Calibrations#
To reach the maximum performance of the radio, you should enable and implement calibrations. In this document, we will talk about the details on how to enable and implement calibrations, when they can be avoided, and in what situations should they be implemented.
Enable All Calibrations#
Generally, you should enable all calibrations. They do have some drawbacks, and they can be avoided in some cases, but unless you're sure you don't need them, it's best to enable all of them.
If you open an example in Simplicity Studio, the RAIL initialization components will enable calibrations partially. However, the application still needs to implement the calibration callback:
if( events & RAIL_EVENT_CAL_NEEDED ){
RAIL_Calibrate(rail_handle, NULL, RAIL_CAL_ALL_PENDING);
}See the Event Handling and Automatic State Transitions tutorial if you're unsure how and where to use this code.
If you want to change this default "enable everything behavior", you can change them in the components RAIL Utility, Initialization (for image rejection and temperature calibration) and RAIL Utility, Power Amplifiers (for PA calibration). Alternatively, you can also call RAIL_EnablePaCal() and/or RAIL_ConfigCal() in your application's init code.
In the following sections, we'll look into the 3 calibrations available on EFR32.
PA Calibration#
Why Is It Needed?#
The Power Amplifier (PA) has some part-to-part variations at low-power levels. To compensate this, Silicon Labs measures the PA during manufacturing and stores a few calibration constants on the DI page.
On Series 2 devices, PA calibration is enabled by default. On some devices, the API can be used to disable it, and on others, like on EFR32xG23, this API has no effect, and only exists for compatibility reasons.
On Series 1 devices, the 2.4 GHz Low Power PA is not affected by the PA calibrations.
When to Perform This Calibration?#
Call RAIL_EnablePaCal() before calling RAIL_ConfigTxPower().
How Long Does It Take?#
Virtually no time.
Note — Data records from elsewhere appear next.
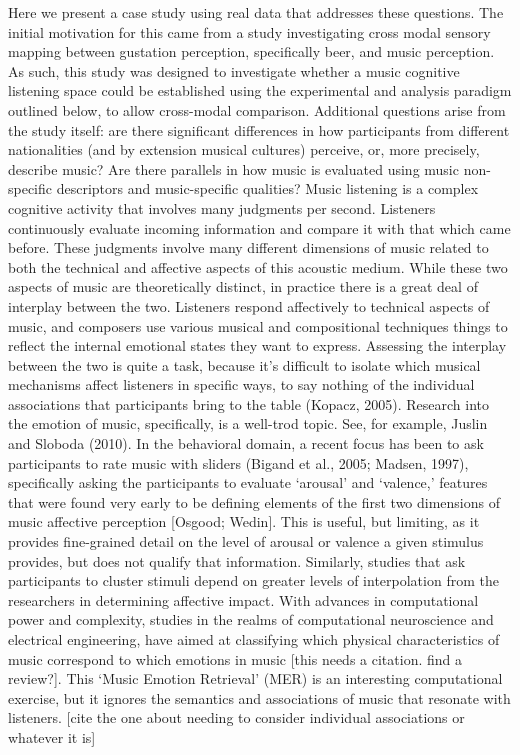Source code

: \documentclass[
  english,
  man,floatsintext]{apa6}
\begin{document}
Here we present a case study using real data that addresses these questions. The initial motivation for this came from a study investigating cross modal sensory mapping between gustation perception, specifically beer, and music perception. As such, this study was designed to investigate whether a music cognitive listening space could be established using the experimental and analysis paradigm outlined below, to allow cross-modal comparison. Additional questions arise from the study itself: are there significant differences in how participants from different nationalities (and by extension musical cultures) perceive, or, more precisely, describe music? Are there parallels in how music is evaluated using music non-specific descriptors and music-specific qualities?
Music listening is a complex cognitive activity that involves many judgments per second. Listeners continuously evaluate incoming information and compare it with that which came before. These judgments involve many different dimensions of music related to both the technical and affective aspects of this acoustic medium. While these two aspects of music are theoretically distinct, in practice there is a great deal of interplay between the two. Listeners respond affectively to technical aspects of music, and composers use various musical and compositional techniques things to reflect the internal emotional states they want to express. Assessing the interplay between the two is quite a task, because it's difficult to isolate which musical mechanisms affect listeners in specific ways, to say nothing of the individual associations that participants bring to the table (Kopacz, 2005).
Research into the emotion of music, specifically, is a well-trod topic. See, for example, Juslin and Sloboda (2010). In the behavioral domain, a recent focus has been to ask participants to rate music with sliders (Bigand et al., 2005; Madsen, 1997), specifically asking the participants to evaluate `arousal' and `valence,' features that were found very early to be defining elements of the first two dimensions of music affective perception {[}Osgood; Wedin{]}. This is useful, but limiting, as it provides fine-grained detail on the level of arousal or valence a given stimulus provides, but does not qualify that information. Similarly, studies that ask participants to cluster stimuli depend on greater levels of interpolation from the researchers in determining affective impact. With advances in computational power and complexity, studies in the realms of computational neuroscience and electrical engineering, have aimed at classifying which physical characteristics of music correspond to which emotions in music {[}this needs a citation. find a review?{]}. This `Music Emotion Retrieval' (MER) is an interesting computational exercise, but it ignores the semantics and associations of music that resonate with listeners. {[}cite the one about needing to consider individual associations or whatever it is{]}\\
\end{document}
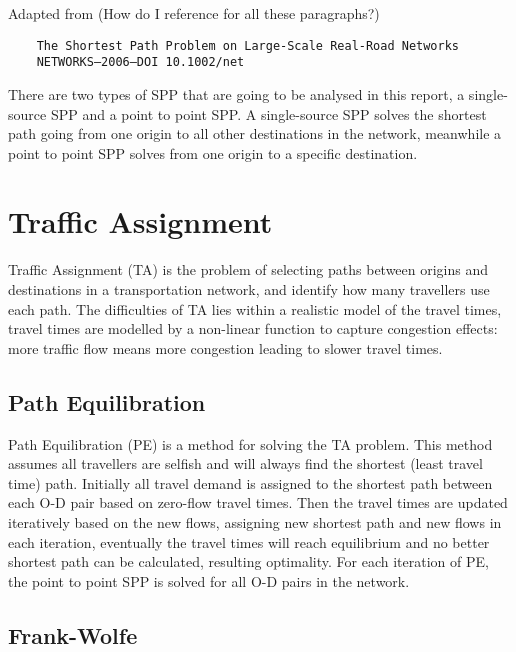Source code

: {
    Adapted from (How do I reference for all these paragraphs?)
    \begin{verbatim}
    The Shortest Path Problem on Large-Scale Real-Road Networks
    NETWORKS—2006—DOI 10.1002/net
    \end{verbatim}
}
There are two types of SPP that are going to
be analysed in this report,
a single-source SPP and a point to point SPP.
A single-source SPP solves the shortest path going from one origin to all other destinations in the network,
meanwhile a point to point SPP solves from one origin to a specific destination.

\section{Traffic Assignment}
Traffic Assignment (TA) is the problem of selecting paths between origins and destinations in a transportation network,
and identify how many travellers use each path.
The difficulties of TA lies within a realistic model of the travel times,
travel times are modelled by a non-linear function to capture congestion effects:
more traffic flow means more congestion leading to slower travel times.

\subsection{Path Equilibration}
Path Equilibration (PE) is a method for solving the TA problem.
This method assumes all travellers are selfish and will always find the shortest (least travel time) path.
Initially all travel demand is assigned to the shortest path between each O-D pair based on zero-flow travel times.
Then the travel times are updated iteratively based on the new flows, 
assigning new shortest path and new flows in each iteration,
eventually the travel times will reach equilibrium and no better shortest path can be calculated,
resulting optimality.
For each iteration of PE,
the point to point SPP is solved for all O-D pairs in the network.


\subsection{Frank-Wolfe}

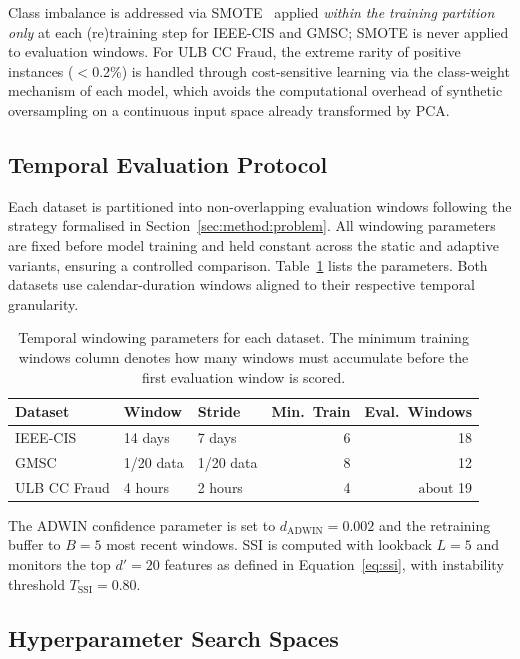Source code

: \documentclass[pdflatex,sn-mathphys-num]{sn-jnl}
\theoremstyle{thmstyleone}
\theoremstyle{thmstyletwo}
\theoremstyle{thmstylethree}
\begin{document}
Class imbalance is addressed via SMOTE~\cite{chawla2002smote} applied
\emph{within the training partition only} at each (re)training step for
IEEE-CIS and GMSC; SMOTE is never applied to evaluation windows.
For ULB CC Fraud, the extreme rarity of positive instances ($<$0.2\%) is
handled through cost-sensitive learning via the class-weight mechanism of
each model, which avoids the computational overhead of synthetic oversampling
on a continuous input space already transformed by PCA.

\subsection{Temporal Evaluation Protocol}\label{sec:exp:temporal}

Each dataset is partitioned into non-overlapping evaluation windows following
the strategy formalised in Section~\ref{sec:method:problem}. All windowing
parameters are fixed before model training and held constant across the static
and adaptive variants, ensuring a controlled comparison.
Table~\ref{tab:windows} lists the parameters. Both datasets use
calendar-duration windows aligned to their respective temporal granularity.

\begin{table}[t]
  \caption{Temporal windowing parameters for each dataset. The minimum
           training windows column denotes how many windows must accumulate
           before the first evaluation window is scored.}
  \label{tab:windows}
  \centering
  \begin{tabular}{lllrr}
    \toprule
    Dataset & Window & Stride & Min.\ Train & Eval.\ Windows \\
    \midrule
    IEEE-CIS     & 14 days      & 7 days       & 6  & 18 \\
    GMSC         & 1/20 data    & 1/20 data    & 8  & 12 \\
    ULB CC Fraud & 4 hours      & 2 hours      & 4  & $\text{about }$19 \\
    \bottomrule
  \end{tabular}
\end{table}

The ADWIN confidence parameter is set to $d_{\mathrm{ADWIN}} = 0.002$ and the retraining
buffer to $B = 5$ most recent windows. SSI is computed with lookback $L = 5$
and monitors the top $d' = 20$ features as defined in
Equation~\eqref{eq:ssi}, with instability threshold
$T_{\mathrm{SSI}} = 0.80$.

\subsection{Hyperparameter Search Spaces}\label{sec:exp:hparams}
\end{document}
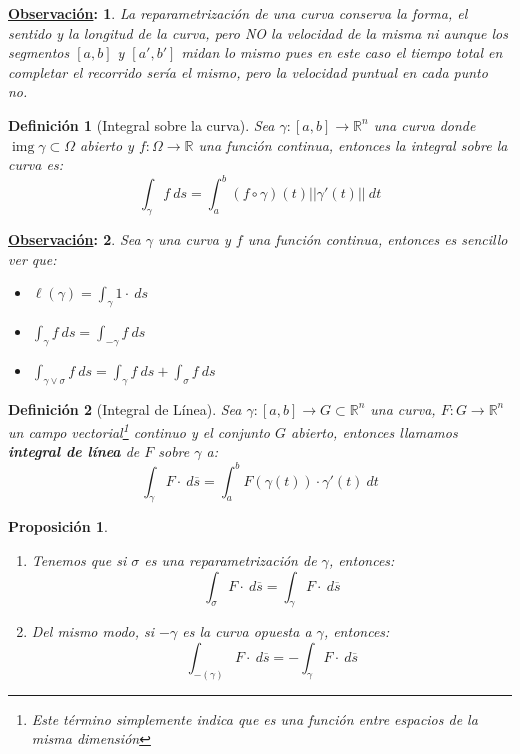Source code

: \documentclass[10pt,a4paper,openright]{book}
\theoremstyle{break}
\newtheorem*{defi}{Definición}
\newtheorem*{prop}{Proposición}
\newtheorem*{obs}{\underline{Observación}:}
\DeclareMathOperator{\img}{img}
\newcommand{\dif}[1]{\ d#1}
\begin{document}
\begin{obs}
La reparametrización de una curva conserva la forma, el sentido y la longitud de la curva, pero NO la velocidad de la misma ni aunque los segmentos $[a,b]$ y $[a',b']$ midan lo mismo pues en este caso el tiempo total en completar el recorrido sería el mismo, pero la velocidad puntual en cada punto no.
\end{obs}

\begin{defi}[Integral sobre la curva]
Sea $\gamma: \left[ a, b \right] \rightarrow \mathbb{R}^n$ una curva donde $\img \gamma \subset \Omega$ abierto y $f: \Omega \rightarrow \mathbb{R}$ una función continua, entonces la integral sobre la curva es:
\[
\int_{\gamma} f \dif{s} = \int_{a}^{b} \left( f \circ \gamma \right) \left( t \right) \lvert \lvert \gamma'\left( t \right) \rvert \rvert \dif{t} 
\]
\end{defi}

\begin{obs}
Sea $\gamma$ una curva y $f$ una función continua, entonces es sencillo ver que: 
\begin{itemize}
    \item $\ell \left( \gamma \right) = \int_{\gamma} 1 \cdot \dif{s}$
    \item $\int_{\gamma} f \dif{s} = \int_{-\gamma} f \dif{s}$
    \item $\int_{\gamma \lor \sigma} f \dif{s} = \int_{\gamma} f \dif{s} + \int_{\sigma} f \dif{s}$
\end{itemize}
\end{obs}

\begin{defi}[Integral de Línea]
Sea $\gamma: \left[ a, b \right] \rightarrow G \subset \mathbb{R}^n$ una curva, $F: G \rightarrow \mathbb{R}^n$ un campo vectorial\footnote{Este término simplemente indica que es una función entre espacios de la misma dimensión} continuo y el conjunto $G$ abierto, entonces llamamos \textbf{integral de línea} de $F$ sobre $\gamma$ a:
$$\int_{\gamma} F \cdot \dif{\overline{s}} = \int_{a}^{b} F\left( \gamma\left( t \right) \right) \cdot \gamma'\left( t \right) \dif{t}$$
\end{defi}

\begin{prop}
\begin{enumerate}
   	\item Tenemos que si $\sigma$ es una reparametrización de $\gamma$, entonces: 
    $$\int_{\sigma} F \cdot \dif{\overline{s}} = \int_{\gamma} F\cdot \dif{\overline{s}}$$

    \item Del mismo modo, si $-\gamma$ es la curva opuesta a $\gamma$, entonces: 
    $$\int_{-\left( \gamma \right)} F \cdot \dif{\overline{s}} = -\int_{\gamma} F \cdot \dif{\overline{s}}$$
\end{enumerate}
\end{prop}
\end{document}
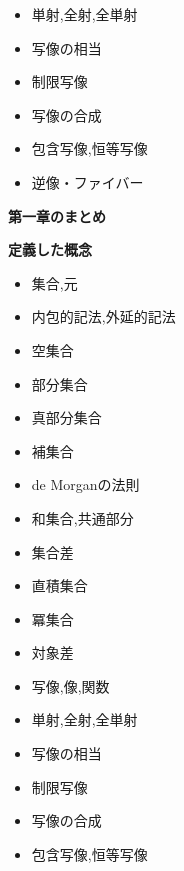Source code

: \documentclass[dvipdfmx,b4j]{jsarticle}
\begin{document}
\begin{itemize}
  \item 単射,全射,全単射
  \item 写像の相当
  \item 制限写像
  \item 写像の合成
  \item 包含写像,恒等写像
  \item 逆像・ファイバー
\end{itemize}
\clearpage
\centerline{\huge{\textbf{第一章のまとめ}}}
\begin{shaded}
\noindent\textbf{定義した概念}
\begin{multicols}{2}
\begin{itemize}
  \item 集合,元
  \item 内包的記法,外延的記法
  \item 空集合 
  \item 部分集合
  \item 真部分集合
  \item 補集合
  \item de Morganの法則
  \item 和集合,共通部分
  \item 集合差
  \item 直積集合
  \item 冪集合
  \item 対象差
  \item 写像,像,関数
  \item 単射,全射,全単射
  \item 写像の相当
  \item 制限写像
  \item 写像の合成
  \item 包含写像,恒等写像
\end{itemize}
\end{multicols}
\end{shaded}
\clearpage

\
\clearpage
\section{}
\clearpage
\end{document}
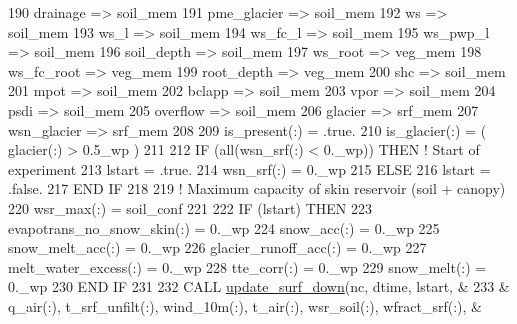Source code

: \begin{DoxyCode}
190     drainage       => soil\_mem %
191     pme\_glacier    => soil\_mem %
192     ws             => soil\_mem %
193     ws\_l           => soil\_mem %
194     ws\_fc\_l        => soil\_mem %
195     ws\_pwp\_l       => soil\_mem %
196     soil\_depth     => soil\_mem %
197     ws\_root        => veg\_mem  %
198     ws\_fc\_root     => veg\_mem  %
199     root\_depth     => veg\_mem  %
200     shc            => soil\_mem %
201     mpot           => soil\_mem %
202     bclapp         => soil\_mem %
203     vpor           => soil\_mem %
204     psdi           => soil\_mem %
205     overflow       => soil\_mem %
206     glacier        => srf\_mem  %
207     wsn\_glacier    => srf\_mem  %
208 
209     is\_present(:)    = .true.
210     is\_glacier(:)    = ( glacier(:) > 0.5\_wp )
211 
212     \textcolor{keywordflow}{IF} (all(wsn\_srf(:) < 0.\_wp)) \textcolor{keywordflow}{THEN}          \textcolor{comment}{! Start of experiment}
213       lstart = .true.
214       wsn\_srf(:) = 0.\_wp
215     \textcolor{keywordflow}{ELSE}
216       lstart = .false.
217 \textcolor{keywordflow}{    END IF}
218 
219     \textcolor{comment}{! Maximum capacity of skin reservoir (soil + canopy)}
220     wsr\_max(:) = soil\_conf%
221 
222     \textcolor{keywordflow}{IF} (lstart) \textcolor{keywordflow}{THEN}
223       evapotrans\_no\_snow\_skin(:) = 0.\_wp
224       snow\_acc(:) = 0.\_wp
225       snow\_melt\_acc(:) = 0.\_wp
226       glacier\_runoff\_acc(:) = 0.\_wp
227       melt\_water\_excess(:) = 0.\_wp
228       tte\_corr(:) = 0.\_wp
229       snow\_melt(:) = 0.\_wp
230 \textcolor{keywordflow}{    END IF}
231 
232     \textcolor{keyword}{CALL }\hyperlink{namespacemo__soil__process_a7dd6c425ac02aef924fb1fa3de6b373d}{update\_surf\_down}(nc, dtime, lstart, &
233       & q\_air(:), t\_srf\_unfilt(:), wind\_10m(:), t\_air(:), wsr\_soil(:), wfract\_srf(:), &

\end{DoxyCode}
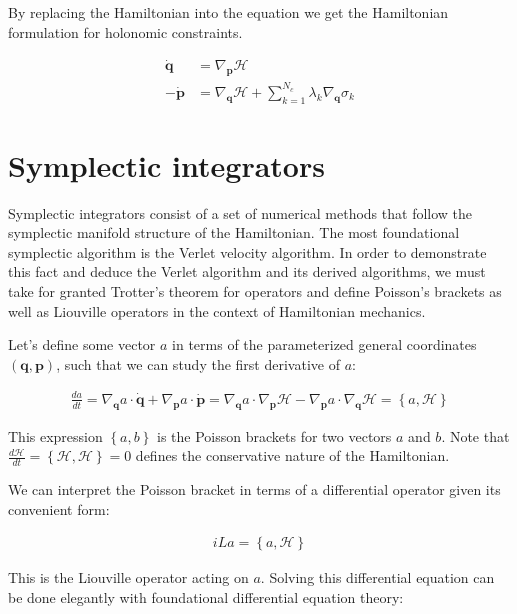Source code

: \documentclass[draft]{agujournal2019}
\begin{document}
\begin{definition}
By replacing the Hamiltonian into the equation we get the Hamiltonian formulation for holonomic constraints.

\begin{align*}
    \dot{\mathbf{q}} &= \nabla_{\mathbf{p}} \mathcal{H} \\
    - \dot{\mathbf{p}} &= \nabla_{\mathbf{q}} \mathcal{H} + \sum_{k = 1}^{N_c} \lambda_k \nabla_{\mathbf{q}} \sigma_k
\end{align*}

\section{Symplectic integrators}

Symplectic integrators consist of a set of numerical methods that follow the symplectic manifold structure of the Hamiltonian. The most foundational symplectic algorithm is the Verlet velocity algorithm. In order to demonstrate this fact and deduce the Verlet algorithm and its derived algorithms, we must take for granted Trotter's theorem for operators and define Poisson's brackets as well as Liouville operators in the context of Hamiltonian mechanics.

Let's define some vector $a$ in terms of the parameterized general coordinates $(\mathbf{q}, \mathbf{p})$, such that we can study the first derivative of $a$:

\begin{align*}
    \frac{da}{dt} = \nabla_{\mathbf{q}} a \cdot \dot{\mathbf{q}}+ \nabla_{\mathbf{p}} a \cdot \dot{\mathbf{p}} = \nabla_{\mathbf{q}} a \cdot \nabla_{\mathbf{p}} \mathcal{H} - \nabla_{\mathbf{p}} a \cdot \nabla_{\mathbf{q}} \mathcal{H} = \left\{ a, \mathcal{H}\right\}
\end{align*}

This expression $\left\{ a, b\right\}$ is the Poisson brackets for two vectors $a$ and $b$. Note that $\frac{d\mathcal{H}}{dt} = \left\{ \mathcal{H}, \mathcal{H} \right\} = 0$ defines the conservative nature of the Hamiltonian.

We can interpret the Poisson bracket in terms of a differential operator given its convenient form:

\begin{align*}
    iLa = \left\{ a, \mathcal{H} \right\}
\end{align*}

This is the Liouville operator acting on $a$. Solving this differential equation can be done elegantly with foundational differential equation theory:


\end{definition}
\end{document}
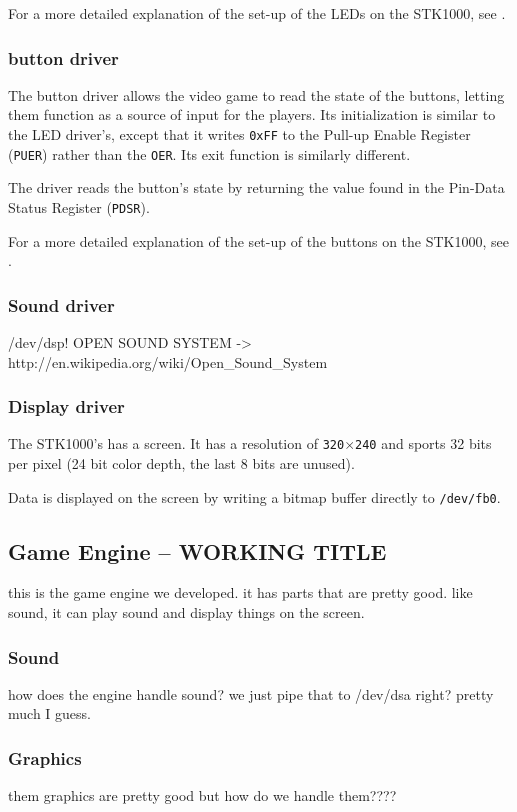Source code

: 		For a more detailed explanation of the set-up of the LEDs on the STK1000, see \cite{tdt4258-1}.
	\subsubsection{button driver}
		The button driver allows the video game to read the state of the buttons, letting them function as a source of input for the players.
		Its initialization is similar to the LED driver's, except that it writes \texttt{0xFF} to the Pull-up Enable Register (\texttt{PUER}) rather than the \texttt{OER}.
		Its exit function is similarly different.

		The driver reads the button's state by returning the value found in the Pin-Data Status Register (\texttt{PDSR}).



		For a more detailed explanation of the set-up of the buttons on the STK1000, see \cite{tdt4258-1}.
	\subsubsection{Sound driver}
		/dev/dsp!
		OPEN SOUND SYSTEM -> http://en.wikipedia.org/wiki/Open_Sound_System
	\subsubsection{Display driver}
		The STK1000's has a screen.
		It has a resolution of \texttt{320}$\times$\texttt{240} and sports 32 bits per pixel (24 bit color depth, the last 8 bits are unused)\cite{lab-compendium}.

		Data is displayed on the screen by writing a bitmap buffer directly to \texttt{/dev/fb0}.

\subsection{Game Engine -- WORKING TITLE}
	this is the game engine we developed. it has parts that are pretty good. like sound, it can play sound and display things on the screen.
	\subsubsection{Sound}
		how does the engine handle sound?
		we just pipe that to /dev/dsa right?
		pretty much I guess.
	\subsubsection{Graphics}
		them graphics are pretty good but how do we handle them????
It's just loading some constants from the DI page, not an actual calibration.
What if I Don't Use It?#
When you set to transmit at low power, your output power might be different from part-to-part.
Are There Any Drawbacks?#
By default, during PA ramp-up, the radio ramps the PA current to a fixed value, which always takes the same time (but results to different power output).
With calibration, the slope will be the same, but it can reach the target output power either faster or slower. To guarantee the scheduling timing, RAIL will set up the slowest ramp time as a delay for the ramp-up. This means that ramping will take slightly longer, and it might reach the top early.
Since we're talking about microseconds here, it's usually not an issue, unless for some reason, you need to be aware of ramping shape and time.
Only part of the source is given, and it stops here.